Ларочка вновь смущённо заулыбалась.
— Значит, — продолжил доктор, — вы в курсе её диагноза?
— Да. Панические атаки вследствие посттравматического
стрессового расстройства.
— Панические атаки вследствие посттравматического стрессового
расстройства, — академическим тоном повторил доктор. — Чувствуете,
Ларочка, всю обезличенность этих слов?
— Хм… — Ларочка на мгновение задумалась. — Пожалуй, да.
— А теперь, Ларочка, я расскажу вам историю этой женщины, — и с
иронией добавил: — Она чуточку длиннее, чем эта обезличенная
фраза.
Ларочка в преддверии рассказа отхлебнула чаю.
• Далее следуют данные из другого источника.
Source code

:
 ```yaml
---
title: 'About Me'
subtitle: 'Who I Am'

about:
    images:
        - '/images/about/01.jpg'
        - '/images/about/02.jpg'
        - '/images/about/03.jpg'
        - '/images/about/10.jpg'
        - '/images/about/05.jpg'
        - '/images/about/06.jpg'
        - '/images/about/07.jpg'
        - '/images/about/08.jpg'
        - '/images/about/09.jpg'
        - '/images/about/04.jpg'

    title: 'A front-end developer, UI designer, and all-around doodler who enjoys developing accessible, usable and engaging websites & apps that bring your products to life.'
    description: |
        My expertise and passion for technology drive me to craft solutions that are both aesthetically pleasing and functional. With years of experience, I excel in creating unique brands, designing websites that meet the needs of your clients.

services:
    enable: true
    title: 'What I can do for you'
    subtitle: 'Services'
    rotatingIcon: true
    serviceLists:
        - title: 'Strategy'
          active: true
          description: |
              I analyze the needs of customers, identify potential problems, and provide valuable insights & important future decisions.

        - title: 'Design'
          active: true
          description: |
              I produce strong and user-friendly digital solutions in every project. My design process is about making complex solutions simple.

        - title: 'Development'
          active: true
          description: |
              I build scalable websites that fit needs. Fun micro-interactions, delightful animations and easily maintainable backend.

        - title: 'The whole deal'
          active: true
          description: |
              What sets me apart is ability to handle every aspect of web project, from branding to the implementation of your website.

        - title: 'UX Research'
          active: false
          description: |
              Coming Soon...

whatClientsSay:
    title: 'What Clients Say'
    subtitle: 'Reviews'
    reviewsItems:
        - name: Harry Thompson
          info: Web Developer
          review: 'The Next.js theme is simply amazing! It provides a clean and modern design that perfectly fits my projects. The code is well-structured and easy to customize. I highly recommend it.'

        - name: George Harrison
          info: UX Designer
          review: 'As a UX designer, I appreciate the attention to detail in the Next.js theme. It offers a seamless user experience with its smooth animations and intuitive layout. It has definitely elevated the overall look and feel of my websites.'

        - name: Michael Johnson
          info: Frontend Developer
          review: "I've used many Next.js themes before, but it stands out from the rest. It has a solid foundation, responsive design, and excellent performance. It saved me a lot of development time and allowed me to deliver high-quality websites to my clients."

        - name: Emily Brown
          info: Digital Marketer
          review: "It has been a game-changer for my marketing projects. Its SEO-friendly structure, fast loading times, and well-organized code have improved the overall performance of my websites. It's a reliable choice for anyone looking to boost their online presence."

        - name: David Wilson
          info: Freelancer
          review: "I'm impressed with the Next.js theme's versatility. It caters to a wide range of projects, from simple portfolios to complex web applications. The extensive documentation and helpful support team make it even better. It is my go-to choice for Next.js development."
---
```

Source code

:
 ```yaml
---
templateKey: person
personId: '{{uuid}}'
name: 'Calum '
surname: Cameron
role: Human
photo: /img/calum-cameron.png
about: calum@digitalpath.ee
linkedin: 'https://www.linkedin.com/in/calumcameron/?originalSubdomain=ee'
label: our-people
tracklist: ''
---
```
— Эта женщина, — начал доктор, — и её муж — двое одиноких
стариков. Но так было не всегда. Около тридцати лет назад у
счастливой пары родился ребёнок. Сын. Родители в нём души не чаяли.
Не сказать, что они его баловали. Что касается вопросов
безопасности и образования — родители были довольно строги с ним,
но при этом каждый раз объясняли ему, в чём причина такой
строгости: в том, что они любят его и желают ему лучшего будущего.
Объясняли до такой степени, пока не видели в глазах ребёнка
понимающий взгляд. По крайней мере, родителям так казалось, или они
просто хотели верить, что этот взгляд был понимающим.